The problem: Reproduce the material that follows, keeping every line exactly as it is.

Supplied material:
+ + + +

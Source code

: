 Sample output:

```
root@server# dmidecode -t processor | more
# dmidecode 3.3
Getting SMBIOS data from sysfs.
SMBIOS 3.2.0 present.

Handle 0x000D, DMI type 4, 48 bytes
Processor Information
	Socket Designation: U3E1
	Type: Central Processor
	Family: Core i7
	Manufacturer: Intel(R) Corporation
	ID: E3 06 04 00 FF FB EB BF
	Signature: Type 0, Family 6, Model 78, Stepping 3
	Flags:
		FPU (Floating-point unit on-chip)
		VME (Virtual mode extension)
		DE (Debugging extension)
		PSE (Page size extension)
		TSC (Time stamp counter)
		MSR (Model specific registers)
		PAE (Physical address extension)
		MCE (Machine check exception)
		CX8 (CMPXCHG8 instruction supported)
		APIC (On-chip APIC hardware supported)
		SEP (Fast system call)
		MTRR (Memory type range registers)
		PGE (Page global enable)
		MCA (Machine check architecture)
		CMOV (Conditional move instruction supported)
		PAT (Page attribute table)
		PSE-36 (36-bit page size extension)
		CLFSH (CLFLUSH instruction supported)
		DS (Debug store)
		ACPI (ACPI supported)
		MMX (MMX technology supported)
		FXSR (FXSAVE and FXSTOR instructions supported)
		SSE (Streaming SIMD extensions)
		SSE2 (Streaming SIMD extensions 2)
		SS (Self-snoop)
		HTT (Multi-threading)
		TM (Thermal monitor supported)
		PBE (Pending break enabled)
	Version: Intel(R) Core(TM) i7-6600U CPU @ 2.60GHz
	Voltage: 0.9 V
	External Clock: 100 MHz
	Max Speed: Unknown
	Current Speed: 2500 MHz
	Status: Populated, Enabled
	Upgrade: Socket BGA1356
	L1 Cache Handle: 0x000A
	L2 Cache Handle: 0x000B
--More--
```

+ + + +

Your solution:
Source code

: Sample output:

```
root@server# dmidecode -t processor | more
# dmidecode 3.3
Getting SMBIOS data from sysfs.
SMBIOS 3.2.0 present.

Handle 0x000D, DMI type 4, 48 bytes
Processor Information
	Socket Designation: U3E1
	Type: Central Processor
	Family: Core i7
	Manufacturer: Intel(R) Corporation
	ID: E3 06 04 00 FF FB EB BF
	Signature: Type 0, Family 6, Model 78, Stepping 3
	Flags:
		FPU (Floating-point unit on-chip)
		VME (Virtual mode extension)
		DE (Debugging extension)
		PSE (Page size extension)
		TSC (Time stamp counter)
		MSR (Model specific registers)
		PAE (Physical address extension)
		MCE (Machine check exception)
		CX8 (CMPXCHG8 instruction supported)
		APIC (On-chip APIC hardware supported)
		SEP (Fast system call)
		MTRR (Memory type range registers)
		PGE (Page global enable)
		MCA (Machine check architecture)
		CMOV (Conditional move instruction supported)
		PAT (Page attribute table)
		PSE-36 (36-bit page size extension)
		CLFSH (CLFLUSH instruction supported)
		DS (Debug store)
		ACPI (ACPI supported)
		MMX (MMX technology supported)
		FXSR (FXSAVE and FXSTOR instructions supported)
		SSE (Streaming SIMD extensions)
		SSE2 (Streaming SIMD extensions 2)
		SS (Self-snoop)
		HTT (Multi-threading)
		TM (Thermal monitor supported)
		PBE (Pending break enabled)
	Version: Intel(R) Core(TM) i7-6600U CPU @ 2.60GHz
	Voltage: 0.9 V
	External Clock: 100 MHz
	Max Speed: Unknown
	Current Speed: 2500 MHz
	Status: Populated, Enabled
	Upgrade: Socket BGA1356
	L1 Cache Handle: 0x000A
	L2 Cache Handle: 0x000B
--More--
```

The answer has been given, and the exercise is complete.